One other fascinating result is that they found two subgroups of rearfoot strikers that could be distinguished based on the underfoot pressure patterns. One group (72% of rearfoot contacts) had “…a COP trajectory with the initial contact at the posterior lateral shoe sole side, after which the COP moves rapidly towards the midline of the shoe sole.” The pressure then moves forward and takes a bit longer to reach the forefoot. You might think of this as the typical heel-forefoot roll seen in many runners (I might call it a classic heel striking pattern).

In the other group (28% of rearfoot contacts), “initial contact was made in the rearfoot zone, immediately followed by a fast anterior COP movement along the lateral shoe margin into the midfoot zone, which was then followed by the COP moving medially in the midfoot zone.” The atypical heel striking group shifts pressure to the region under the metatarsals of the foot much faster than the typical heel strike.

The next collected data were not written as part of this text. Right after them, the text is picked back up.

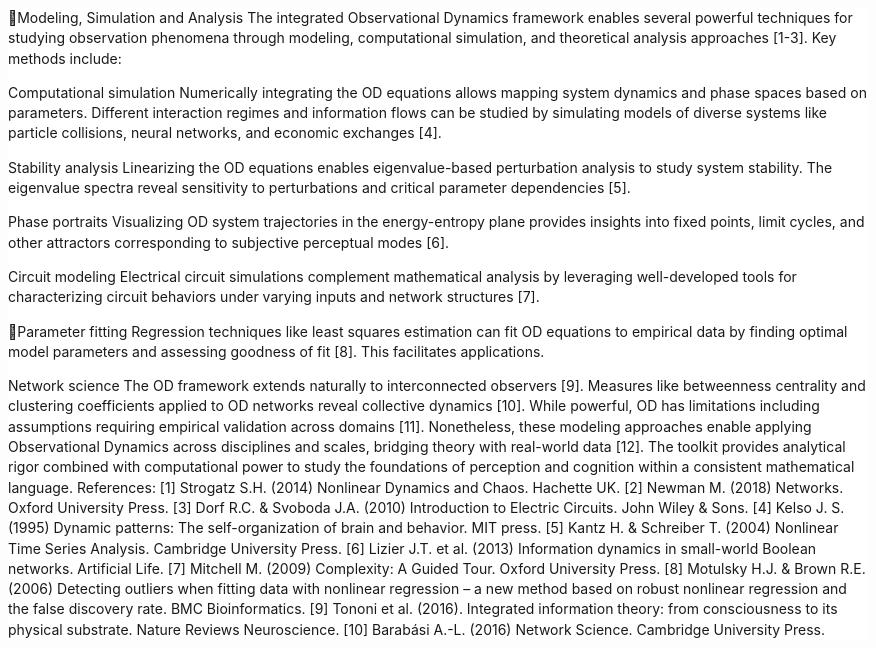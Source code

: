 Modeling, Simulation and Analysis
The integrated Observational Dynamics framework enables several powerful techniques for
studying observation phenomena through modeling, computational simulation, and theoretical
analysis approaches [1-3].
Key methods include:

Computational simulation
Numerically integrating the OD equations allows mapping system dynamics and phase spaces
based on parameters. Different interaction regimes and information flows can be studied by
simulating models of diverse systems like particle collisions, neural networks, and economic
exchanges [4].

Stability analysis
Linearizing the OD equations enables eigenvalue-based perturbation analysis to study system
stability. The eigenvalue spectra reveal sensitivity to perturbations and critical parameter
dependencies [5].

Phase portraits
Visualizing OD system trajectories in the energy-entropy plane provides insights into fixed
points, limit cycles, and other attractors corresponding to subjective perceptual modes [6].

Circuit modeling
Electrical circuit simulations complement mathematical analysis by leveraging well-developed
tools for characterizing circuit behaviors under varying inputs and network structures [7].

Parameter fitting
Regression techniques like least squares estimation can fit OD equations to empirical data by
finding optimal model parameters and assessing goodness of fit [8]. This facilitates applications.

Network science
The OD framework extends naturally to interconnected observers [9]. Measures like
betweenness centrality and clustering coefficients applied to OD networks reveal collective
dynamics [10].
While powerful, OD has limitations including assumptions requiring empirical validation across
domains [11]. Nonetheless, these modeling approaches enable applying Observational
Dynamics across disciplines and scales, bridging theory with real-world data [12]. The toolkit
provides analytical rigor combined with computational power to study the foundations of
perception and cognition within a consistent mathematical language.
References:
[1] Strogatz S.H. (2014) Nonlinear Dynamics and Chaos. Hachette UK.
[2] Newman M. (2018) Networks. Oxford University Press.
[3] Dorf R.C. & Svoboda J.A. (2010) Introduction to Electric Circuits. John Wiley & Sons.
[4] Kelso J. S. (1995) Dynamic patterns: The self-organization of brain and behavior. MIT press.
[5] Kantz H. & Schreiber T. (2004) Nonlinear Time Series Analysis. Cambridge University Press.
[6] Lizier J.T. et al. (2013) Information dynamics in small-world Boolean networks. Artificial Life.
[7] Mitchell M. (2009) Complexity: A Guided Tour. Oxford University Press.
[8] Motulsky H.J. & Brown R.E. (2006) Detecting outliers when fitting data with nonlinear
regression – a new method based on robust nonlinear regression and the false discovery rate.
BMC Bioinformatics.
[9] Tononi et al. (2016). Integrated information theory: from consciousness to its physical
substrate. Nature Reviews Neuroscience.
[10] Barabási A.-L. (2016) Network Science. Cambridge University Press.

The authors go so far as to propose founding “…the identification of the atypical IRFC as a distinct fourth IFCP” (forefoot, midfoot, and the two types of heel strike). Doing so would emphasize that all heel strikes are not the same, and perhaps more interestingly, might call into question studies that have lumped all heel strikers into a single group for comparative purposes. As a first step, the authors present data showing that contact time was longer in the typical rearfoot striking group than in all other foot strike classes (including atypical rearfoot strike), and that the atypical rearfoot strike group exhibited the highest vertical impact loading rate of any of the classes

Conclusions

I’d summarize the primary conclusions of this paper as follows:

1. Increasing running speed shifts the contact point on the foot forward. In some people this shift is significant enough that a change in discrete contact pattern is observed (e.g., heel to midfoot). Sometimes two discrete contact pattern shifts occur (heel—>midfoot—>forefoot). In some people there is no change in discrete contact pattern (e.g., they land on the heel at all speeds, but maybe slightly further forward on the heel when running faster). There is no single pattern applicable to all runners .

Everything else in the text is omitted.